Das Timing hätte damals nicht passender sein können. Das Lichtblick-Buch erschien im Herbst 2022, als Deutschland nach dem Ende der russischen Gaslieferungen einen kalten Winter fürchten musste. Der blieb dem Land zum Glück erspart, doch sind die Energiepreise immer noch so hoch, dass Produzenten in Deutschland einen Wettbewerbsnachteil erleiden und die Lebenshaltungskosten gestiegen sind. Eberts Appell von damals, dem Klimawandel technologisch zu begegnen statt ideologisch, ist daher immer noch aktuell. "Richtiges Denken ist weder links noch rechts. Es ist so rational wie möglich", schreibt er.

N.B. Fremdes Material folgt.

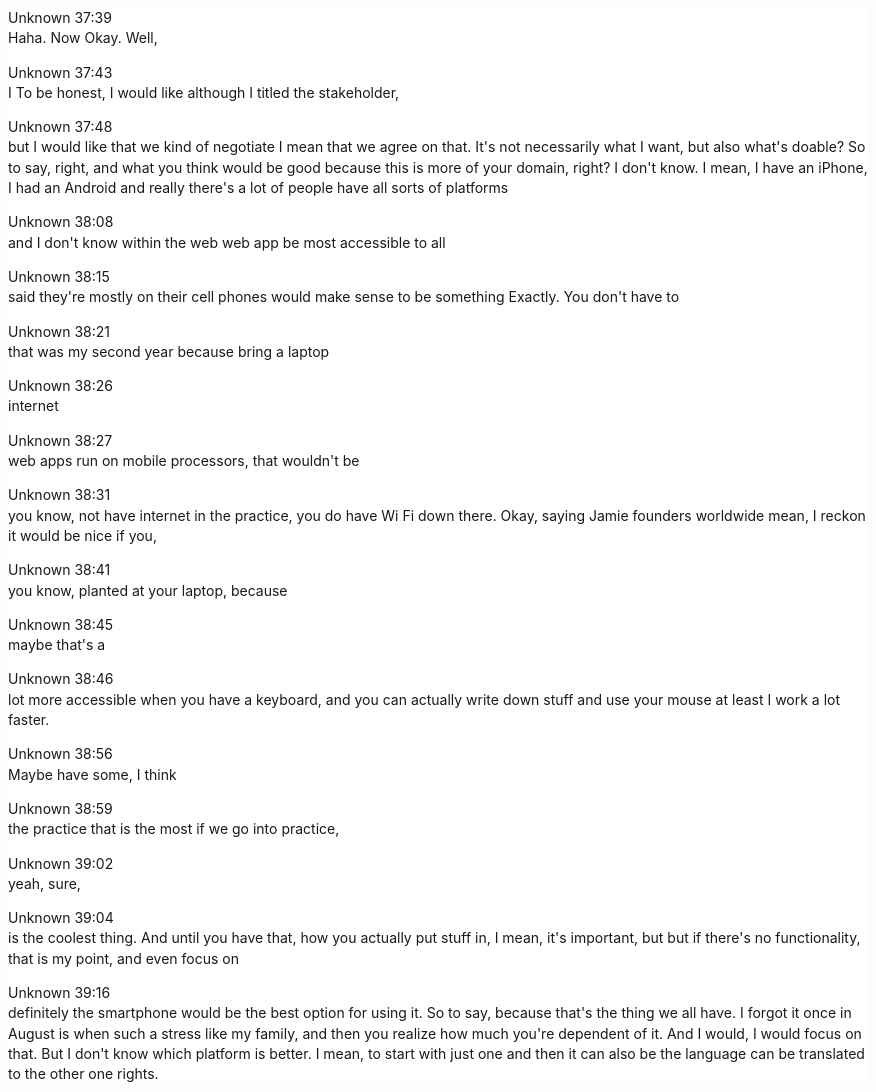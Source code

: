 Unknown  37:39  
Haha. Now Okay. Well,

Unknown  37:43  
I To be honest, I would like although I titled the stakeholder,

Unknown  37:48  
but I would like that we kind of negotiate I mean that we agree on that. It's not necessarily what I want, but also what's doable? So to say, right, and what you think would be good because this is more of your domain, right? I don't know. I mean, I have an iPhone, I had an Android and really there's a lot of people have all sorts of platforms

Unknown  38:08  
and I don't know within the web web app be most accessible to all

Unknown  38:15  
said they're mostly on their cell phones would make sense to be something Exactly. You don't have to

Unknown  38:21  
that was my second year because bring a laptop

Unknown  38:26  
internet

Unknown  38:27  
web apps run on mobile processors, that wouldn't be

Unknown  38:31  
you know, not have internet in the practice, you do have Wi Fi down there. Okay, saying Jamie founders worldwide mean, I reckon it would be nice if you,

Unknown  38:41  
you know, planted at your laptop, because

Unknown  38:45  
maybe that's a

Unknown  38:46  
lot more accessible when you have a keyboard, and you can actually write down stuff and use your mouse at least I work a lot faster.

Unknown  38:56  
Maybe have some, I think

Unknown  38:59  
the practice that is the most if we go into practice,

Unknown  39:02  
yeah, sure,

Unknown  39:04  
is the coolest thing. And until you have that, how you actually put stuff in, I mean, it's important, but but if there's no functionality, that is my point, and even focus on

Unknown  39:16  
definitely the smartphone would be the best option for using it. So to say, because that's the thing we all have. I forgot it once in August is when such a stress like my family, and then you realize how much you're dependent of it. And I would, I would focus on that. But I don't know which platform is better. I mean, to start with just one and then it can also be the language can be translated to the other one rights.
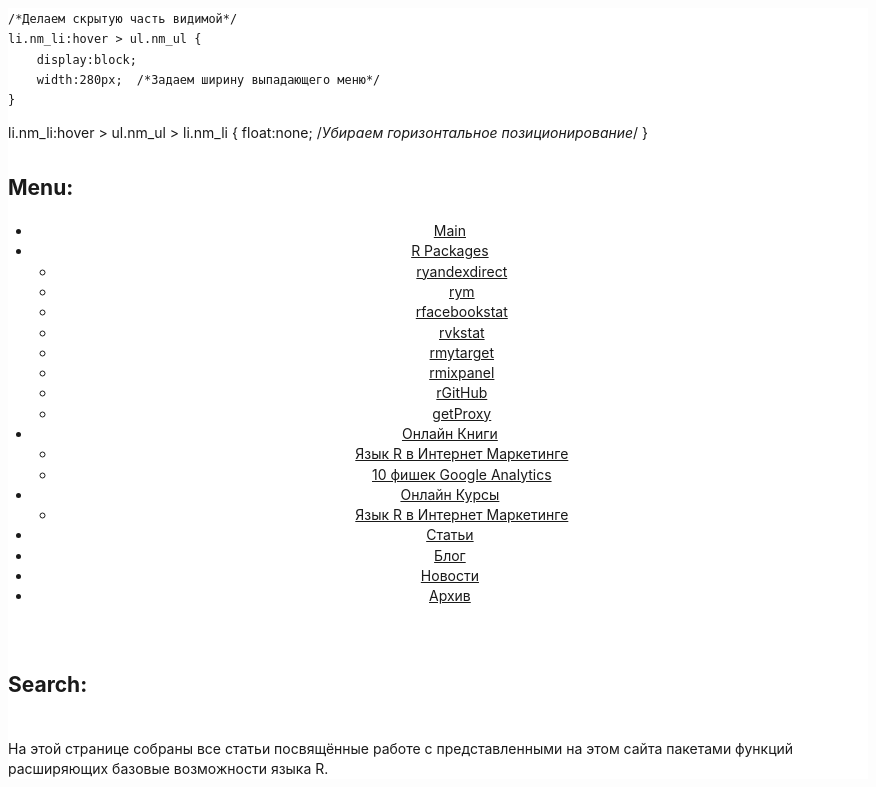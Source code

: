     /*Делаем скрытую часть видимой*/
    li.nm_li:hover > ul.nm_ul {
        display:block; 
        width:280px;  /*Задаем ширину выпадающего меню*/      
    }
   li.nm_li:hover > ul.nm_ul > li.nm_li {
        float:none; /*Убираем горизонтальное позиционирование*/
    }
</style>

<h2>Menu:</h2>
<center>
<ul class="nm_ul">
    <li class="nm_li"><a href="/" class="nm_a">Main</a></li>
    <li class="nm_li"><a href="/" class="nm_a">R Packages</a>
        <ul class="nm_ul">
            <li class="nm_li"><a href="/ryandexdirect" class="nm_a">ryandexdirect</a></li>
            <li class="nm_li"><a href="/rym" class="nm_a">rym</a></li>
            <li class="nm_li"><a href="/rfacebookstat" class="nm_a">rfacebookstat</a></li>
			<li class="nm_li"><a href="/rvkstat" class="nm_a">rvkstat</a></li>
			<li class="nm_li"><a href="/rmytarget" class="nm_a">rmytarget</a></li>
			<li class="nm_li"><a href="/rmixpanel" class="nm_a">rmixpanel</a></li>
			<li class="nm_li"><a href="/rGitHub" class="nm_a">rGitHub</a></li>
			<li class="nm_li"><a href="/getProxy" class="nm_a">getProxy</a></li>
        </ul>
    </li>
	<li class="nm_li"><a href="#" class="nm_a">Онлайн Книги</a>
	    <ul class="nm_ul">
            <li class="nm_li"><a href="https://r-for-marketing.netpeak.net/" class="nm_a">Язык R в Интернет Маркетинге</a></li>
            <li class="nm_li"><a href="https://netpeak.net/files/whitepapers/10-fishek-web-analitiki.pdf" class="nm_a">10 фишек Google Analytics</a></li>
        </ul>
	</li>
	<li class="nm_li"><a href="#" class="nm_a">Онлайн Курсы</a>
	    <ul class="nm_ul">
            <li class="nm_li"><a href="https://learn.needfordata.ru/r" class="nm_a">Язык R в Интернет Маркетинге</a></li>
        </ul>
    </li>
    <li class="nm_li"><a href="/library" class="nm_a">Статьи</a></li>
    <li class="nm_li"><a href="https://alexeyseleznev.wordpress.com/" class="nm_a">Блог</a></li>
    <li class="nm_li"><a href="/news" class="nm_a">Новости</a></li>
    <li class="nm_li"><a href="/publications" class="nm_a">Архив</a></li>
</ul>
</center>
<Br>
<h2>Search:</h2>
<script>
  (function() {
    var cx = '002735389418227325972:fdikniadyig';
    var gcse = document.createElement('script');
    gcse.type = 'text/javascript';
    gcse.async = true;
    gcse.src = 'https://cse.google.com/cse.js?cx=' + cx;
    var s = document.getElementsByTagName('script')[0];
    s.parentNode.insertBefore(gcse, s);
  })();
</script>
<gcse:search></gcse:search>
<Br>
На этой странице собраны все статьи посвящённые работе с представленными на этом сайта пакетами функций расширяющих базовые возможности языка R.

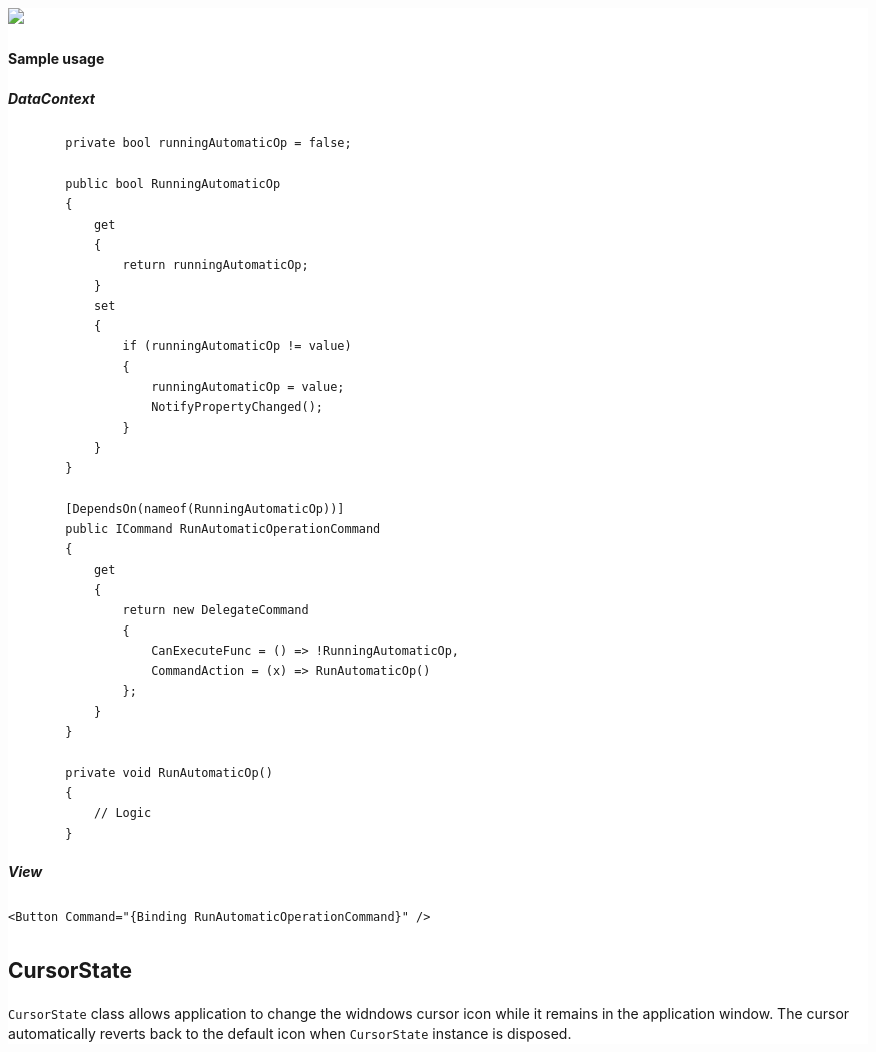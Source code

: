 ![](https://github.com/iirachek/Mvvm-Extensions/docs/DelegateCommandSample.gif)

#### Sample usage
##### DataContext
```
		private bool runningAutomaticOp = false;
		
		public bool RunningAutomaticOp
        {
            get
            {
                return runningAutomaticOp;
            }
            set
            {
                if (runningAutomaticOp != value)
                {
                    runningAutomaticOp = value;
                    NotifyPropertyChanged();
                }
            }
        }
		
        [DependsOn(nameof(RunningAutomaticOp))]
        public ICommand RunAutomaticOperationCommand
        {
            get
            {
                return new DelegateCommand
                {
                    CanExecuteFunc = () => !RunningAutomaticOp,
                    CommandAction = (x) => RunAutomaticOp()
                };
            }
        }
		
		private void RunAutomaticOp() 
		{
			// Logic
		}
```
##### View
```
<Button Command="{Binding RunAutomaticOperationCommand}" />
```

## CursorState
`CursorState` class allows application to change the widndows cursor icon while it remains in the application window. The cursor automatically reverts back to the default icon when `CursorState` instance is disposed.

Ein einfaches, aber wirkungsvolles Stilmittel zieht sich im Prinzip durch alle drei Ebert-Bücher. Es besteht darin, mit nüchternen Betrachtungen anzufangen, etwa mit dem Ergebnis einer Studie, um die sachliche Analyse dann mit einem Witz abzuschließen. So bleibt das Lesen auch ernster Themen unterhaltsam. Allerdings ist es eine Gratwanderung, denn die Pointen bergen die Gefahr, einen brisanten Sachverhalt ins Lächerliche zu ziehen oder zu verharmlosen. Der Leser muss die Grenze zwischen Spaß und Ernst im Auge behalten. In Eberts aktuellem Buch bleibt einem angesichts der ernsten Lage das Lachen über so manche Pointe im Hals stecken, etwa wenn er die Deutsche Bahn sarkastisch lobt: "Da kaufe ich ein Ticket für zwei Stunden und bekomme eine Stunde gratis dazu."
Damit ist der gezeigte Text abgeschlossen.